**Material for the task:**
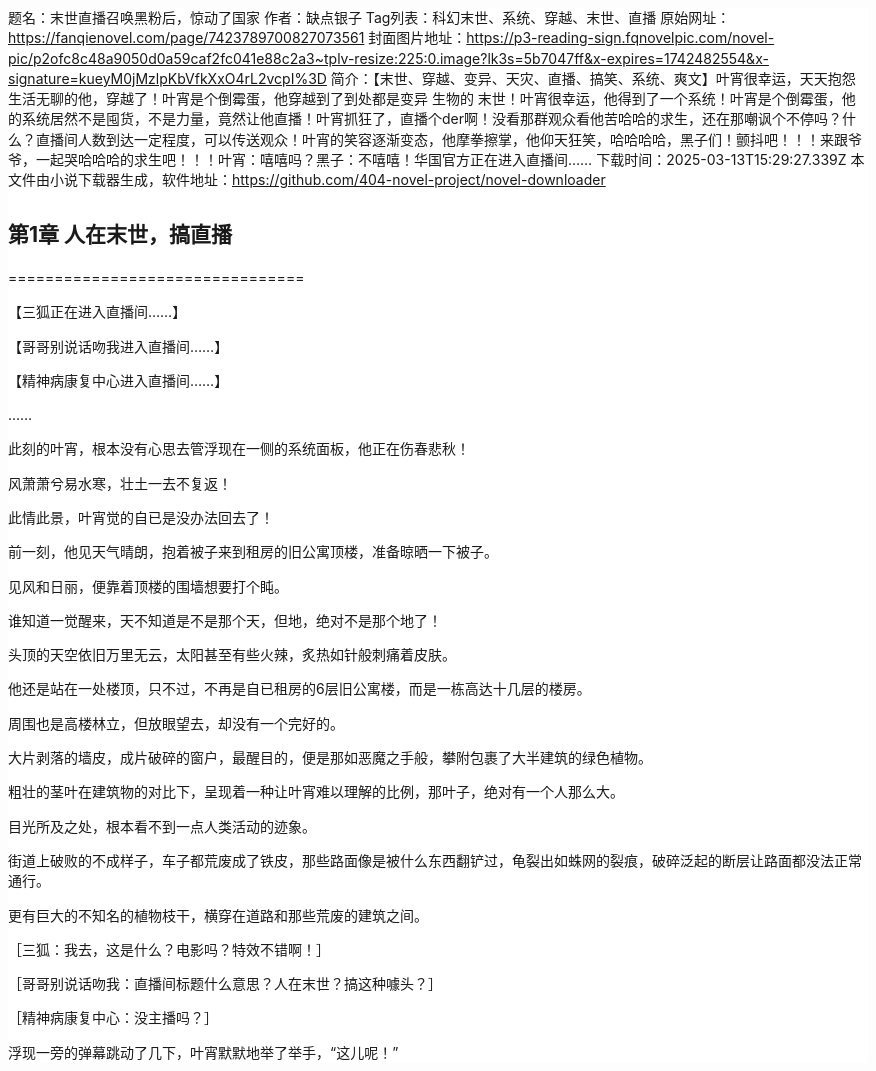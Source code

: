 题名：末世直播召唤黑粉后，惊动了国家
作者：缺点银子
Tag列表：科幻末世、系统、穿越、末世、直播
原始网址：https://fanqienovel.com/page/7423789700827073561
封面图片地址：https://p3-reading-sign.fqnovelpic.com/novel-pic/p2ofc8c48a9050d0a59caf2fc041e88c2a3~tplv-resize:225:0.image?lk3s=5b7047ff&x-expires=1742482554&x-signature=kueyM0jMzlpKbVfkXxO4rL2vcpI%3D
简介：【末世、穿越、变异、天灾、直播、搞笑、系统、爽文】叶宵很幸运，天天抱怨生活无聊的他，穿越了！叶宵是个倒霉蛋，他穿越到了到处都是变异 生物的 末世！叶宵很幸运，他得到了一个系统！叶宵是个倒霉蛋，他的系统居然不是囤货，不是力量，竟然让他直播！叶宵抓狂了，直播个der啊！没看那群观众看他苦哈哈的求生，还在那嘲讽个不停吗？什么？直播间人数到达一定程度，可以传送观众！叶宵的笑容逐渐变态，他摩拳擦掌，他仰天狂笑，哈哈哈哈，黑子们！颤抖吧！！！来跟爷爷，一起哭哈哈哈的求生吧！！！叶宵：嘻嘻吗？黑子：不嘻嘻！华国官方正在进入直播间……
下载时间：2025-03-13T15:29:27.339Z
本文件由小说下载器生成，软件地址：https://github.com/404-novel-project/novel-downloader



## 第1章 人在末世，搞直播

================================

【三狐正在进入直播间……】

【哥哥别说话吻我进入直播间……】

【精神病康复中心进入直播间……】

……

此刻的叶宵，根本没有心思去管浮现在一侧的系统面板，他正在伤春悲秋！

风萧萧兮易水寒，壮土一去不复返！

此情此景，叶宵觉的自已是没办法回去了！

前一刻，他见天气晴朗，抱着被子来到租房的旧公寓顶楼，准备晾晒一下被子。

见风和日丽，便靠着顶楼的围墙想要打个盹。

谁知道一觉醒来，天不知道是不是那个天，但地，绝对不是那个地了！

头顶的天空依旧万里无云，太阳甚至有些火辣，炙热如针般刺痛着皮肤。

他还是站在一处楼顶，只不过，不再是自已租房的6层旧公寓楼，而是一栋高达十几层的楼房。

周围也是高楼林立，但放眼望去，却没有一个完好的。

大片剥落的墙皮，成片破碎的窗户，最醒目的，便是那如恶魔之手般，攀附包裹了大半建筑的绿色植物。

粗壮的茎叶在建筑物的对比下，呈现着一种让叶宵难以理解的比例，那叶子，绝对有一个人那么大。

目光所及之处，根本看不到一点人类活动的迹象。

街道上破败的不成样子，车子都荒废成了铁皮，那些路面像是被什么东西翻铲过，龟裂出如蛛网的裂痕，破碎泛起的断层让路面都没法正常通行。

更有巨大的不知名的植物枝干，横穿在道路和那些荒废的建筑之间。

［三狐：我去，这是什么？电影吗？特效不错啊！］

［哥哥别说话吻我：直播间标题什么意思？人在末世？搞这种噱头？］

［精神病康复中心：没主播吗？］

浮现一旁的弹幕跳动了几下，叶宵默默地举了举手，“这儿呢！”

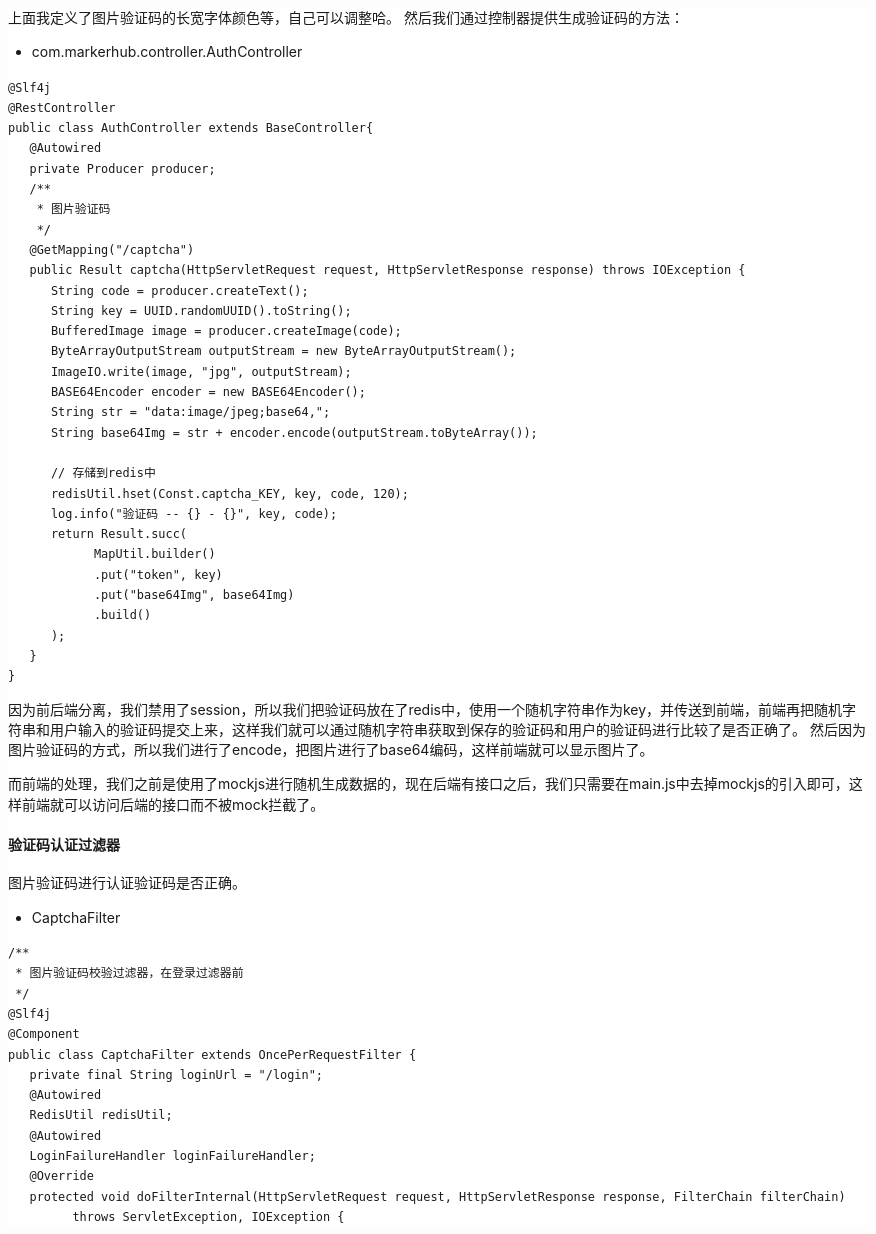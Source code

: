 上面我定义了图片验证码的长宽字体颜色等，自己可以调整哈。
然后我们通过控制器提供生成验证码的方法：

- com.markerhub.controller.AuthController

```plain
@Slf4j
@RestController
public class AuthController extends BaseController{
   @Autowired
   private Producer producer;
   /**
    * 图片验证码
    */
   @GetMapping("/captcha")
   public Result captcha(HttpServletRequest request, HttpServletResponse response) throws IOException {
      String code = producer.createText();
      String key = UUID.randomUUID().toString();
      BufferedImage image = producer.createImage(code);
      ByteArrayOutputStream outputStream = new ByteArrayOutputStream();
      ImageIO.write(image, "jpg", outputStream);
      BASE64Encoder encoder = new BASE64Encoder();
      String str = "data:image/jpeg;base64,";
      String base64Img = str + encoder.encode(outputStream.toByteArray());

      // 存储到redis中
      redisUtil.hset(Const.captcha_KEY, key, code, 120);
      log.info("验证码 -- {} - {}", key, code);
      return Result.succ(
            MapUtil.builder()
            .put("token", key)
            .put("base64Img", base64Img)
            .build()
      );
   }
}
```

因为前后端分离，我们禁用了session，所以我们把验证码放在了redis中，使用一个随机字符串作为key，并传送到前端，前端再把随机字符串和用户输入的验证码提交上来，这样我们就可以通过随机字符串获取到保存的验证码和用户的验证码进行比较了是否正确了。
然后因为图片验证码的方式，所以我们进行了encode，把图片进行了base64编码，这样前端就可以显示图片了。

而前端的处理，我们之前是使用了mockjs进行随机生成数据的，现在后端有接口之后，我们只需要在main.js中去掉mockjs的引入即可，这样前端就可以访问后端的接口而不被mock拦截了。

#### 验证码认证过滤器

图片验证码进行认证验证码是否正确。

- CaptchaFilter

```plain
/**
 * 图片验证码校验过滤器，在登录过滤器前
 */
@Slf4j
@Component
public class CaptchaFilter extends OncePerRequestFilter {
   private final String loginUrl = "/login";
   @Autowired
   RedisUtil redisUtil;
   @Autowired
   LoginFailureHandler loginFailureHandler;
   @Override
   protected void doFilterInternal(HttpServletRequest request, HttpServletResponse response, FilterChain filterChain)
         throws ServletException, IOException {
```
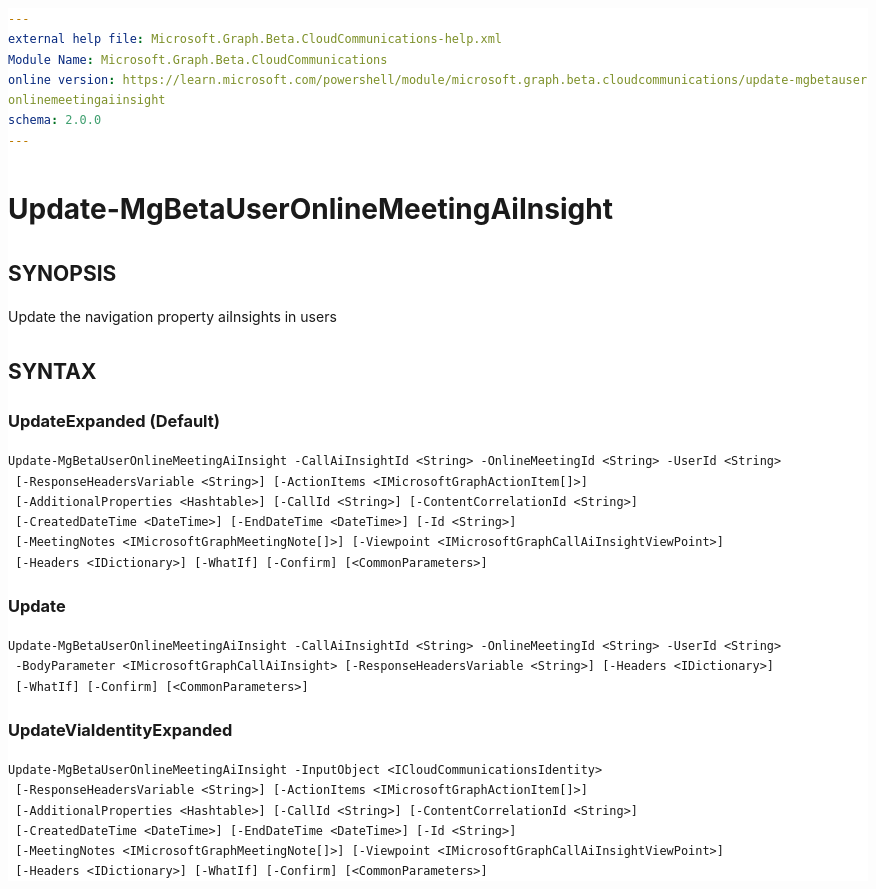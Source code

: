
 ```yaml
---
external help file: Microsoft.Graph.Beta.CloudCommunications-help.xml
Module Name: Microsoft.Graph.Beta.CloudCommunications
online version: https://learn.microsoft.com/powershell/module/microsoft.graph.beta.cloudcommunications/update-mgbetauseronlinemeetingaiinsight
schema: 2.0.0
---
```


# Update-MgBetaUserOnlineMeetingAiInsight

## SYNOPSIS
Update the navigation property aiInsights in users

## SYNTAX

### UpdateExpanded (Default)
```
Update-MgBetaUserOnlineMeetingAiInsight -CallAiInsightId <String> -OnlineMeetingId <String> -UserId <String>
 [-ResponseHeadersVariable <String>] [-ActionItems <IMicrosoftGraphActionItem[]>]
 [-AdditionalProperties <Hashtable>] [-CallId <String>] [-ContentCorrelationId <String>]
 [-CreatedDateTime <DateTime>] [-EndDateTime <DateTime>] [-Id <String>]
 [-MeetingNotes <IMicrosoftGraphMeetingNote[]>] [-Viewpoint <IMicrosoftGraphCallAiInsightViewPoint>]
 [-Headers <IDictionary>] [-WhatIf] [-Confirm] [<CommonParameters>]
```

### Update
```
Update-MgBetaUserOnlineMeetingAiInsight -CallAiInsightId <String> -OnlineMeetingId <String> -UserId <String>
 -BodyParameter <IMicrosoftGraphCallAiInsight> [-ResponseHeadersVariable <String>] [-Headers <IDictionary>]
 [-WhatIf] [-Confirm] [<CommonParameters>]
```

### UpdateViaIdentityExpanded
```
Update-MgBetaUserOnlineMeetingAiInsight -InputObject <ICloudCommunicationsIdentity>
 [-ResponseHeadersVariable <String>] [-ActionItems <IMicrosoftGraphActionItem[]>]
 [-AdditionalProperties <Hashtable>] [-CallId <String>] [-ContentCorrelationId <String>]
 [-CreatedDateTime <DateTime>] [-EndDateTime <DateTime>] [-Id <String>]
 [-MeetingNotes <IMicrosoftGraphMeetingNote[]>] [-Viewpoint <IMicrosoftGraphCallAiInsightViewPoint>]
 [-Headers <IDictionary>] [-WhatIf] [-Confirm] [<CommonParameters>]
```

**Exercise directions:** Set aside each line above that includes the string "encoder" and report it.

**Answer box:**
      BASE64Encoder encoder = new BASE64Encoder();
      String base64Img = str + encoder.encode(outputStream.toByteArray());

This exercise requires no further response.